Science spends billions of dollars tracing light from far away. Just last week, such a light was detected by means advanced technology. The light traveled from a far away place – it took seven and a half billion light years to come within the limited grasp of scientific scrutiny. It is hoped that the light will carry information as to where the universe came from. I find it interesting that light can somehow be translated into theory or knowledge – that we can identify a source or a place through the light that carries traces of these.
Maybe the same can be said about God and saints and ourselves. For we come from the same light, the same source of life and saint seeking and making have something to do with tracing the lights and shadows of that light as it attempts to shine through us. The church takes great care in scrutinizing a human life for traces of God’s transformative power.
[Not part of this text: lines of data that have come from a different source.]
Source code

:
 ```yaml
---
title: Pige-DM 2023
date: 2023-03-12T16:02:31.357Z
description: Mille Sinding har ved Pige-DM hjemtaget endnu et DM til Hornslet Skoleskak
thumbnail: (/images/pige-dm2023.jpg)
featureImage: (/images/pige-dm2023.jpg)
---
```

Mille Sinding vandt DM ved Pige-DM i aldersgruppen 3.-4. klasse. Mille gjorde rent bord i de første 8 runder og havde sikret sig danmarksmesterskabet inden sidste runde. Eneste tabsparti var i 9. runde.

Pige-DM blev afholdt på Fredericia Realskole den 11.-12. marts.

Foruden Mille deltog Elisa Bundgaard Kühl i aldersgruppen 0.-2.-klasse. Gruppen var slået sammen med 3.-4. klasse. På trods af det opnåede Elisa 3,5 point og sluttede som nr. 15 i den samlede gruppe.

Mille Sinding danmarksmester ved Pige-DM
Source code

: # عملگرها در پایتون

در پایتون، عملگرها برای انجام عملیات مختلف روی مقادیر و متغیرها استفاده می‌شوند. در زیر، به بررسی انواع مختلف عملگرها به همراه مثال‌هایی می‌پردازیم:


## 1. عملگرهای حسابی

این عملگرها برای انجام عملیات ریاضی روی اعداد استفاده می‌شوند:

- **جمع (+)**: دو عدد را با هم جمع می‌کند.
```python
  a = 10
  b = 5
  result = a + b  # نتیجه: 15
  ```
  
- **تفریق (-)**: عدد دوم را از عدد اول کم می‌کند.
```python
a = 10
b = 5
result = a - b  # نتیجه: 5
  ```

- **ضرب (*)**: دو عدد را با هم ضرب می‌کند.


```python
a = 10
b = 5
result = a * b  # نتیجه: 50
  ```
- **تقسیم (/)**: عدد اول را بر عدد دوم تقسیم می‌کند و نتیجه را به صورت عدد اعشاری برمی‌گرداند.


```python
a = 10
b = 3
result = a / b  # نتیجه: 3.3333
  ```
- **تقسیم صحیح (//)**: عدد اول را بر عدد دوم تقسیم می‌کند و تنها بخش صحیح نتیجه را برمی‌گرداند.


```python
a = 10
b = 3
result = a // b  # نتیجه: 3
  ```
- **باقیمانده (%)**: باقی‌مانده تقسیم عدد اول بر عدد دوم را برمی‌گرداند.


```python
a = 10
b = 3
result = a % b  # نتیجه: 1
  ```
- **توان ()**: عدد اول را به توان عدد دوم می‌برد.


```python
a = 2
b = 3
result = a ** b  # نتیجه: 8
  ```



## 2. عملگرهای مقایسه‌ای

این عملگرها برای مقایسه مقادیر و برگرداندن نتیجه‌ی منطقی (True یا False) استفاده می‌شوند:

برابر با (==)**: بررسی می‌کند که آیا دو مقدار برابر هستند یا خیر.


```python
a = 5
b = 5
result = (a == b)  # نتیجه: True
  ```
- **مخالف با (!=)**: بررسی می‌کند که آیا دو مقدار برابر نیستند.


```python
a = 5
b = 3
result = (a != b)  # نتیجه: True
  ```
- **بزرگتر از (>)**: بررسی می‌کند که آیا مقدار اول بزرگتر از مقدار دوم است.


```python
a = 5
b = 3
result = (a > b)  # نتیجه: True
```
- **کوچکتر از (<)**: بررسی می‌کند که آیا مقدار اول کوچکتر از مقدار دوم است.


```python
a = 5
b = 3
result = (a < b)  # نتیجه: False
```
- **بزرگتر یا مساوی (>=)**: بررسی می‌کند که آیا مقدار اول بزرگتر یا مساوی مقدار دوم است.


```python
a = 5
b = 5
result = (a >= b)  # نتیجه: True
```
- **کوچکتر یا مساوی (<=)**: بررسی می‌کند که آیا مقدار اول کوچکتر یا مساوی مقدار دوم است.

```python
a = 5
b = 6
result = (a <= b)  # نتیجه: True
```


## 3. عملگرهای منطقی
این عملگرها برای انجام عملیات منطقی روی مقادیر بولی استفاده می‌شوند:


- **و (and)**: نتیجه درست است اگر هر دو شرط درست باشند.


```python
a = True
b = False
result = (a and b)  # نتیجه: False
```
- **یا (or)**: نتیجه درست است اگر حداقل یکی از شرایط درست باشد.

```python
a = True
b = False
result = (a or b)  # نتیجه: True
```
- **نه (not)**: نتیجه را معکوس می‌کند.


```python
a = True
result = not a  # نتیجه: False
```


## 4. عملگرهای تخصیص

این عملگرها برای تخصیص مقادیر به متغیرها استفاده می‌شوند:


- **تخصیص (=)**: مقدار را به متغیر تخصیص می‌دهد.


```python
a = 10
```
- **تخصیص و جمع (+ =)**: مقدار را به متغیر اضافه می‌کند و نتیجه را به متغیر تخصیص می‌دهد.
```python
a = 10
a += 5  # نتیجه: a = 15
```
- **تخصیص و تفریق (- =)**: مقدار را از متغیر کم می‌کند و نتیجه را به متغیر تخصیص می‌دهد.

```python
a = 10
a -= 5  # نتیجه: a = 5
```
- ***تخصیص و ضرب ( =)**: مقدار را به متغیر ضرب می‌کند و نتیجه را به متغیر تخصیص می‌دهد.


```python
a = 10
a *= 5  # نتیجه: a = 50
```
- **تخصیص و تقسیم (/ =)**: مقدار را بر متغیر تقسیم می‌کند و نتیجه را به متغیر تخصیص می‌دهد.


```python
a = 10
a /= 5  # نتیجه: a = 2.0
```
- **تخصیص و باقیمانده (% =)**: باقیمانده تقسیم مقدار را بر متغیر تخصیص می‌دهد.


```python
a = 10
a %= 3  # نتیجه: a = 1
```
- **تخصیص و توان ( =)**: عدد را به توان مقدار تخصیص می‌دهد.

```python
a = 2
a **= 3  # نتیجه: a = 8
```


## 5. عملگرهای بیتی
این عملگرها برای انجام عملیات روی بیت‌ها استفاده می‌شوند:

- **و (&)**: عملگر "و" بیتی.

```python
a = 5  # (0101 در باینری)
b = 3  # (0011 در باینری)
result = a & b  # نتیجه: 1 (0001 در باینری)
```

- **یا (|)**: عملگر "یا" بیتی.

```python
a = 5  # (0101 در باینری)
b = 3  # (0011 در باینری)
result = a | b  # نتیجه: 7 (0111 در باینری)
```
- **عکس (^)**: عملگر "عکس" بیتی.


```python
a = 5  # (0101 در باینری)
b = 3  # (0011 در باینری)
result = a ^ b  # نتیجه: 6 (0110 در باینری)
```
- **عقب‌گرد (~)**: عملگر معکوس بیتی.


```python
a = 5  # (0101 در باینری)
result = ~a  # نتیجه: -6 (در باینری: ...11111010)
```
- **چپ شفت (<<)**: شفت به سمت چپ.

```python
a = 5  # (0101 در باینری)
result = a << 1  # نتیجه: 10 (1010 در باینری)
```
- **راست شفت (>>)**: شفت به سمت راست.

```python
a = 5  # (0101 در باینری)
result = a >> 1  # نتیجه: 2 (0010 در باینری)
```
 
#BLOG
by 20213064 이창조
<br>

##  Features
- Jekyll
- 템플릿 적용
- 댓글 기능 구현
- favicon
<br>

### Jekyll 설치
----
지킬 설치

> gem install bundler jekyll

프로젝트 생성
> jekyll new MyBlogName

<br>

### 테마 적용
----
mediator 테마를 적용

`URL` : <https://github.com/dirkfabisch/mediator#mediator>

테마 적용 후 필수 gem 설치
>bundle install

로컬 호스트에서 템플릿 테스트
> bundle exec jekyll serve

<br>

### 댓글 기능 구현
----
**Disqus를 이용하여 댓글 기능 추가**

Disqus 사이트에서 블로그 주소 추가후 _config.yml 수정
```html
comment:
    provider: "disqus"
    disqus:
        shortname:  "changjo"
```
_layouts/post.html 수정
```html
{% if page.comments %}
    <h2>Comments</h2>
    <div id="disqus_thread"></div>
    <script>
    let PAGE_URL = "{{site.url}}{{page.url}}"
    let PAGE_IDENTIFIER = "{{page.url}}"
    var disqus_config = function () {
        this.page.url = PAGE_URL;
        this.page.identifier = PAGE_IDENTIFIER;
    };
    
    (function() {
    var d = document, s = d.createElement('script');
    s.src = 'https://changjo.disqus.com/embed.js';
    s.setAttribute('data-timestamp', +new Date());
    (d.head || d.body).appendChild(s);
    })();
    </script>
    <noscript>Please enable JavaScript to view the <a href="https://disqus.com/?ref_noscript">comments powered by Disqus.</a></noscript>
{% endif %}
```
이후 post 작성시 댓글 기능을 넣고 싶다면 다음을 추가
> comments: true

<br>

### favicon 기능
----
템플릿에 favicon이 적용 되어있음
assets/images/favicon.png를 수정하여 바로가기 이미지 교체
Saints tell us, among other things, that the closer one gets to God, the more involved one is in life. To draw near God is to at once enter more deeply into the heart of living. To lose oneself in the joys and sorrows of life is to immerse oneself in God. The stuff of saints is never far away.
John Henson is thirty years old and his home is a federal prison in Coxsackie, New York. When Mr. Henson was eighteen years old, he broke into a home and in the course of a robbery beat a man to death with a baseball bat. He was sentenced to twenty-five years in prison. At the time of his sentencing, he recalls thinking that his life was over. Something has recently happened to him that has poured new life into him. He has revised his thinking on life and loss. At the urging of a prison chaplain, Mr. Henson became a prison hospice volunteer. He sits with and tends to his dying fellow inmates. He was holding the hand of a dying man, a man who had told him that he was all he had as a friend. When the man breathed his last, Mr. Henson broke down in tears. “They just came out,” he said. “I do not even know why I was crying. Partly because of him, partly because of things that died within me at the same time.”
One of the nurses believes that the inmate hospices volunteer their time and their care in the hope of redeeming themselves.
St. Therese of Liseux desired to be given the chance by God to return to this life after her death to help sinners. To help them along the road to their redemption. To help them turn toward the light that is within them, the light that is God. And therein lies the living connection between the saints and our lives. We raise them up in the hope that their lights come from afar, and illumine this world and change and soften human hearts.
Mr. Henson did not know why he was crying. His tears may have come because he was given something from afar, a gift that drew him nearer to himself, to God, and to a dying man whose death broke his heart. And into that fissure a light found its way. A light from that place where the saints live and who travel across time and space to all sorts of places…to monasteries, to hospices, to correctional facilities, making saints out of those once lost. Mr. Henson softly held the hand of a dying man. Mr. Henson held as well a kind of light, a light so good and bright that it brought tears and a newfound sense of heart. It is what saints do, and what they hold when, they become like light.